::: Task material

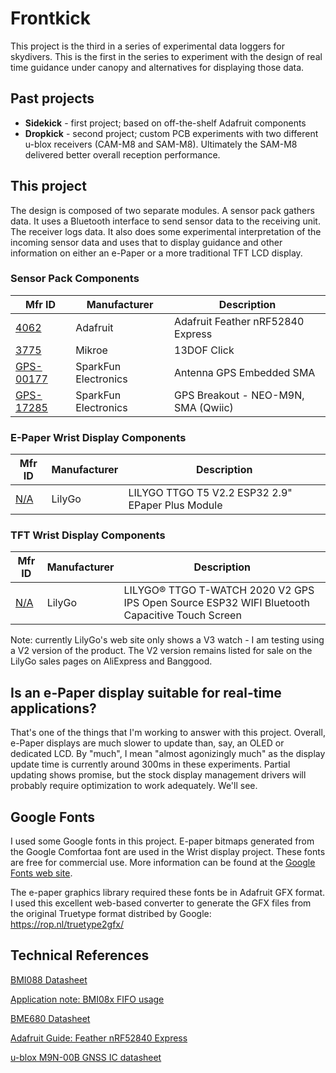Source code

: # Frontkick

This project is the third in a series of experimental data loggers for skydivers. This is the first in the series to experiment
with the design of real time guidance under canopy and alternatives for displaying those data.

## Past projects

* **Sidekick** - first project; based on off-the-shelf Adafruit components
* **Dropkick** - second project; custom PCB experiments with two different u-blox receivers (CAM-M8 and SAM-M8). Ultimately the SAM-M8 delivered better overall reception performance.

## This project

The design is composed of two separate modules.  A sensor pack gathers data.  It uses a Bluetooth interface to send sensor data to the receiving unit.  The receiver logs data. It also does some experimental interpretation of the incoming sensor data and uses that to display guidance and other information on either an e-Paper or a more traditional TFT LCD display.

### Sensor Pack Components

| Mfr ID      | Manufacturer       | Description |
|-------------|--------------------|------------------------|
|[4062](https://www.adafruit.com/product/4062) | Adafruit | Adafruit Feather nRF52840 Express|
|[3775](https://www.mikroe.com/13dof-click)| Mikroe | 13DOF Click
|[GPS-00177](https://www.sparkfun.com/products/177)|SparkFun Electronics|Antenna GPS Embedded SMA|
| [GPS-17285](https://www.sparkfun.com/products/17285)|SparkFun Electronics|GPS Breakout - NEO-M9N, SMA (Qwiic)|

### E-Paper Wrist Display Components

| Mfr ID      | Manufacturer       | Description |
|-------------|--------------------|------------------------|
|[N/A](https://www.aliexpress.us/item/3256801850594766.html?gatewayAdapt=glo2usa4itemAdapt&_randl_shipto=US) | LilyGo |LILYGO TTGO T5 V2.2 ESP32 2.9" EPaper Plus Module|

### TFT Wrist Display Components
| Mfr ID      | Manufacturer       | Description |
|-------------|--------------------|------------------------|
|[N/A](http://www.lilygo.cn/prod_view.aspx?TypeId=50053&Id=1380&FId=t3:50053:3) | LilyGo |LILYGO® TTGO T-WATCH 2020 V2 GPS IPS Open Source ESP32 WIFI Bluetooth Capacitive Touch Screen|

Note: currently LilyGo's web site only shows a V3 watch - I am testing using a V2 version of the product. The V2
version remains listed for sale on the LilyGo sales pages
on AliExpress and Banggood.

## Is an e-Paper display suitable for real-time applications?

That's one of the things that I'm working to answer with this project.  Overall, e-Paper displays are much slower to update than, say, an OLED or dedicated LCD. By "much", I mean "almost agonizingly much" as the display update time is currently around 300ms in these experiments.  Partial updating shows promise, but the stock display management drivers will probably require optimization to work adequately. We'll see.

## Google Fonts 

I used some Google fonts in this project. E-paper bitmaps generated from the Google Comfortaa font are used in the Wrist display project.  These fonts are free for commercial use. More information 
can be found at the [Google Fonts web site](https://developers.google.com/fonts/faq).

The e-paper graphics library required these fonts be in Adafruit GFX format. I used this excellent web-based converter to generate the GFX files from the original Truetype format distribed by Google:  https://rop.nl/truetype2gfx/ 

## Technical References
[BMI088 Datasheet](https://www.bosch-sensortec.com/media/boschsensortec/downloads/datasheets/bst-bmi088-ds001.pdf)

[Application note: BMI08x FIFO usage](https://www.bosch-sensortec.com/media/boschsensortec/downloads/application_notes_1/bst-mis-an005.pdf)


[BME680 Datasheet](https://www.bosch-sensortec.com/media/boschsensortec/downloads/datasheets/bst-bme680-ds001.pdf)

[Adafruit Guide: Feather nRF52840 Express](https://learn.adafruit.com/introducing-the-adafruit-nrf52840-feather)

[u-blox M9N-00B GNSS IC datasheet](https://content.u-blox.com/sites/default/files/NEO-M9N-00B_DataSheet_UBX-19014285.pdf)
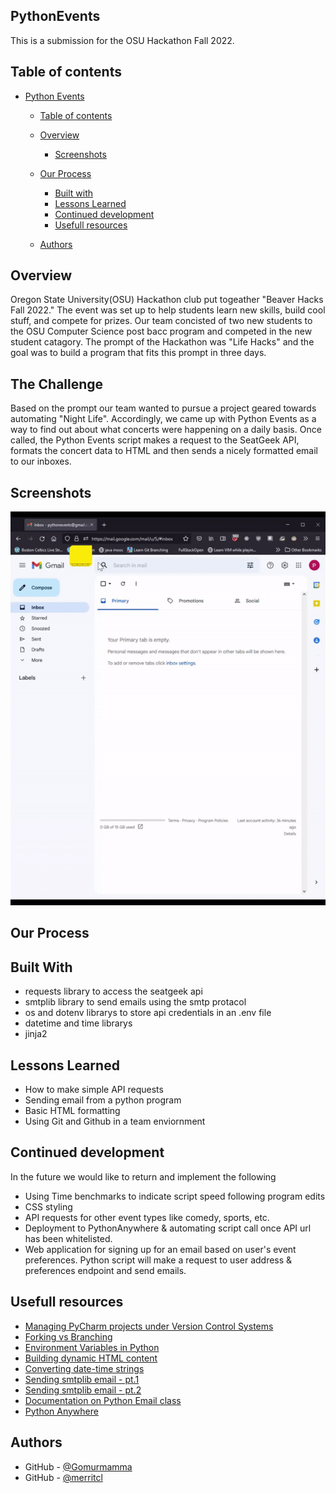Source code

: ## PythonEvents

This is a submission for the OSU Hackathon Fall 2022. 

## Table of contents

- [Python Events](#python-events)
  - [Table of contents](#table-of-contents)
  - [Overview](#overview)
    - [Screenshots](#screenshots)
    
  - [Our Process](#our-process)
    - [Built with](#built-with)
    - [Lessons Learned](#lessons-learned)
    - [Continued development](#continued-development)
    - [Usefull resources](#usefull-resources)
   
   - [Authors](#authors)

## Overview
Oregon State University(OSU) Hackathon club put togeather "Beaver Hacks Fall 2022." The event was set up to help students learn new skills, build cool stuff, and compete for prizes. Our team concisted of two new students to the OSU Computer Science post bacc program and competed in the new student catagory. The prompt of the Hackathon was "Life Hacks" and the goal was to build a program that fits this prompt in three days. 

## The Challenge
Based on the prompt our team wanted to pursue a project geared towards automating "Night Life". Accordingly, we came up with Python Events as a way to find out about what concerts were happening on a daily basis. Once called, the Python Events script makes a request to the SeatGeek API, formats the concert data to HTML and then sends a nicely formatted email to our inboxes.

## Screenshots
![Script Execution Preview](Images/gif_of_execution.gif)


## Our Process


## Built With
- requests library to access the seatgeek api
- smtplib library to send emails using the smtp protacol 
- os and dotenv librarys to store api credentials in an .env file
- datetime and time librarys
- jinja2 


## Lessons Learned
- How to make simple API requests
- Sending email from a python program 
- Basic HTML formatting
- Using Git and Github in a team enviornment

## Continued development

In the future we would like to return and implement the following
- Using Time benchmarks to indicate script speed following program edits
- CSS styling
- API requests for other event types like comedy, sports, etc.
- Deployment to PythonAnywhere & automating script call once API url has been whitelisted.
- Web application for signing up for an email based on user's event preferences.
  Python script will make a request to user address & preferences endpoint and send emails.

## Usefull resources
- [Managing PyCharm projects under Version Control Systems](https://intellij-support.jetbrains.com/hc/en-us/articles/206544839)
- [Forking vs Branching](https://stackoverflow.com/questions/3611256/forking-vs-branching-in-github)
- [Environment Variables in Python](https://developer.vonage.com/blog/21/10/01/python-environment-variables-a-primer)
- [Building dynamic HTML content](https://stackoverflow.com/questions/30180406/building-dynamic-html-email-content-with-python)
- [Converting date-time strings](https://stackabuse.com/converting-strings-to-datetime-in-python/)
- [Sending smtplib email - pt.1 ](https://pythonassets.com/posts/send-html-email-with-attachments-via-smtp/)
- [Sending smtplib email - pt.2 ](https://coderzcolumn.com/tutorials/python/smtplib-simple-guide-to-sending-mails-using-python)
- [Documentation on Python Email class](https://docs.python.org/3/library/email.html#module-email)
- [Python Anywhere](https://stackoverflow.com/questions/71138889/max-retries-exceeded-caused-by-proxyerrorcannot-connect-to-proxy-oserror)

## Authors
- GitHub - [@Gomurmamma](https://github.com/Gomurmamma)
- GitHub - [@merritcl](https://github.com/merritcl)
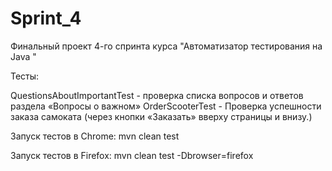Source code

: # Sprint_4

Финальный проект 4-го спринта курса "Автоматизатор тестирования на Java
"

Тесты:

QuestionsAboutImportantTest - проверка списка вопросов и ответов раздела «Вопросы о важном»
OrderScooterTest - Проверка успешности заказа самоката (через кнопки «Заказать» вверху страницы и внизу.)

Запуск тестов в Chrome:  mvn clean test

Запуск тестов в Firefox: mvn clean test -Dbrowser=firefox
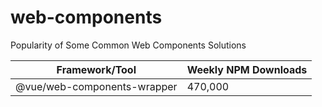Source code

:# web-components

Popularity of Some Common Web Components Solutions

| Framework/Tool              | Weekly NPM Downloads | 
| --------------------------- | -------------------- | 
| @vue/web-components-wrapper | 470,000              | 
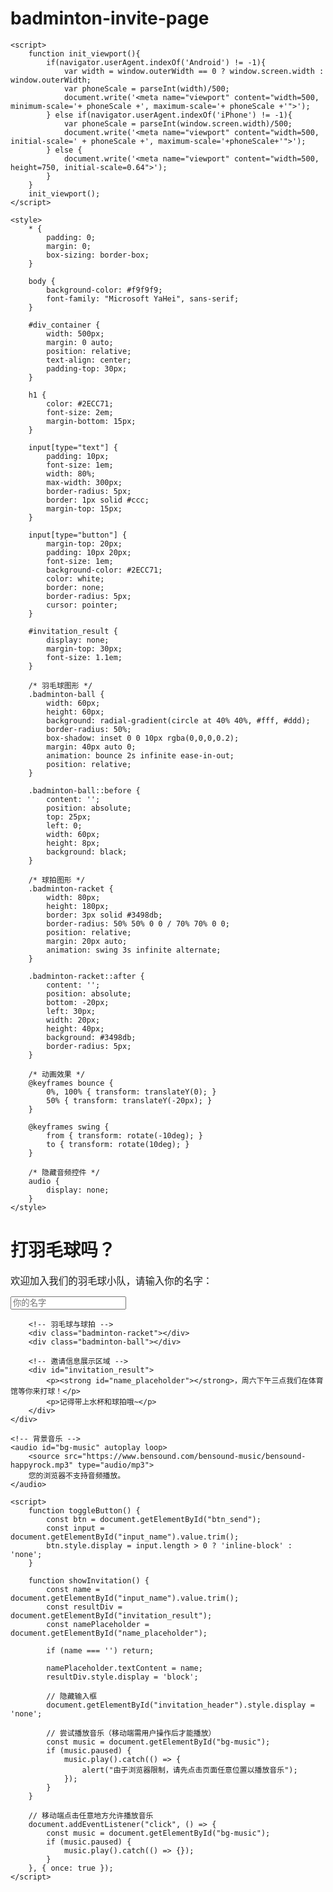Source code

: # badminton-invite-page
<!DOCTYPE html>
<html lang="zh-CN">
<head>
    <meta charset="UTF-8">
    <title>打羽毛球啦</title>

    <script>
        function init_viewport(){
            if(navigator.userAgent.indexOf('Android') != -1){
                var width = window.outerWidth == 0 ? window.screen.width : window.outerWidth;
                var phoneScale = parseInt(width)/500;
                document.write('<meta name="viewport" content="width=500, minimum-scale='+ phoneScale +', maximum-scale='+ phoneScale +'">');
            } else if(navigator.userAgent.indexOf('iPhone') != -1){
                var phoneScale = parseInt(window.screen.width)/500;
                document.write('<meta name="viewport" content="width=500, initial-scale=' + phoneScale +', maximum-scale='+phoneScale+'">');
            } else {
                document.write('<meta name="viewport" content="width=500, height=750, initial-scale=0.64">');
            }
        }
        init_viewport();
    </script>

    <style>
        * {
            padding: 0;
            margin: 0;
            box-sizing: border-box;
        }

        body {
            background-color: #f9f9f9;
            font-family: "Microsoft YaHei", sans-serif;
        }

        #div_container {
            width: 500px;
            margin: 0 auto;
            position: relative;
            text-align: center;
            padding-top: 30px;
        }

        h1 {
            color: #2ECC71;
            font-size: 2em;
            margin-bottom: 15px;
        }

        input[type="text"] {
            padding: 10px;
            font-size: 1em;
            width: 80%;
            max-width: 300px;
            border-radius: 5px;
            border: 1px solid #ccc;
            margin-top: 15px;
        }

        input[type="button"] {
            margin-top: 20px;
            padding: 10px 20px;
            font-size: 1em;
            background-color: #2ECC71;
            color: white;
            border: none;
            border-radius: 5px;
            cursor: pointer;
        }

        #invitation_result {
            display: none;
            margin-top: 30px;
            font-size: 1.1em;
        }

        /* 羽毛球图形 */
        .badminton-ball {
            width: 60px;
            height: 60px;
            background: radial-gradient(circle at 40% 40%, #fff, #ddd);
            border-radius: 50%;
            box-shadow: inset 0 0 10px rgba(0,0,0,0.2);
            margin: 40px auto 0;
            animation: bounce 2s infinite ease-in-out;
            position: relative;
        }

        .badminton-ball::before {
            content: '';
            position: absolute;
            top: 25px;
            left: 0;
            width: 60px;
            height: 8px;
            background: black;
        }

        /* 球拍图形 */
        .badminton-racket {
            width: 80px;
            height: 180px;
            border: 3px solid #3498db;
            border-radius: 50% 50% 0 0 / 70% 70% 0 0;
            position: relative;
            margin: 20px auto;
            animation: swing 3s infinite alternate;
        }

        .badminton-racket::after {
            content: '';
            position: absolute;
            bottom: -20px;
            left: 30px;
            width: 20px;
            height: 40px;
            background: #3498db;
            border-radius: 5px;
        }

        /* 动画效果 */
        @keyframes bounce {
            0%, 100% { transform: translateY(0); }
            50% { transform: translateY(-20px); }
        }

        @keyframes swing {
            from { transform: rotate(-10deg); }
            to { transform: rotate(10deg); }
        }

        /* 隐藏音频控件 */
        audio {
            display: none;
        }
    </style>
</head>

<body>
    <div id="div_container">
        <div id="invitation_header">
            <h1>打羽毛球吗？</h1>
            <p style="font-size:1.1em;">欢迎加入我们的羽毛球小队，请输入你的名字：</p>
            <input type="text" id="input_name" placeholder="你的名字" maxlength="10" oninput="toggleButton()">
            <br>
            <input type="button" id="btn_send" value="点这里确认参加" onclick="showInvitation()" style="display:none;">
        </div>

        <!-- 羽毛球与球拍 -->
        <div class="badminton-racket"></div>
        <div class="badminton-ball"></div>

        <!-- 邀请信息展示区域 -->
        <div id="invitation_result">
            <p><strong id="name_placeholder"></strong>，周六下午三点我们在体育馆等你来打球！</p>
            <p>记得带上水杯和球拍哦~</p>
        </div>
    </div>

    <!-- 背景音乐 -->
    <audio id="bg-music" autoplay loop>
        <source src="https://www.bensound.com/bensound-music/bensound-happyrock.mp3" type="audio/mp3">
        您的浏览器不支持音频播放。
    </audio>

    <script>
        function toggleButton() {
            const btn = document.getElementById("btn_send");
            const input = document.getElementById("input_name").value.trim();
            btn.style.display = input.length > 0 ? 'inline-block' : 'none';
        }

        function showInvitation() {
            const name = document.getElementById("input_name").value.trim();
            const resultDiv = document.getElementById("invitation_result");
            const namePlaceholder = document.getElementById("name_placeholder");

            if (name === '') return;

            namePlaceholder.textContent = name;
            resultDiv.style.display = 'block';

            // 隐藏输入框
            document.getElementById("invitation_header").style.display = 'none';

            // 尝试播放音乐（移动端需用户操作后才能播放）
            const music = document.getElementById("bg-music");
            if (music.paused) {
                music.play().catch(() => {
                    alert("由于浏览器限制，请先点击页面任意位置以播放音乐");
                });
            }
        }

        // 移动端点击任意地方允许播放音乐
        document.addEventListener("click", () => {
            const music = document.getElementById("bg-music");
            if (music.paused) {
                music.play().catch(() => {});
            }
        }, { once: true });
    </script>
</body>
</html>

::::::

Activity: Can the lines from the start of the records through the line with "GPS Embedded SMA|" be given again exactly, with the pictures left out?

Exercise result:
Source code

: # Frontkick

This project is the third in a series of experimental data loggers for skydivers. This is the first in the series to experiment
with the design of real time guidance under canopy and alternatives for displaying those data.

## Past projects

* **Sidekick** - first project; based on off-the-shelf Adafruit components
* **Dropkick** - second project; custom PCB experiments with two different u-blox receivers (CAM-M8 and SAM-M8). Ultimately the SAM-M8 delivered better overall reception performance.

## This project

The design is composed of two separate modules.  A sensor pack gathers data.  It uses a Bluetooth interface to send sensor data to the receiving unit.  The receiver logs data. It also does some experimental interpretation of the incoming sensor data and uses that to display guidance and other information on either an e-Paper or a more traditional TFT LCD display.

### Sensor Pack Components

| Mfr ID      | Manufacturer       | Description |
|-------------|--------------------|------------------------|
|[4062](https://www.adafruit.com/product/4062) | Adafruit | Adafruit Feather nRF52840 Express|
|[3775](https://www.mikroe.com/13dof-click)| Mikroe | 13DOF Click
|[GPS-00177](https://www.sparkfun.com/products/177)|SparkFun Electronics|Antenna GPS Embedded SMA|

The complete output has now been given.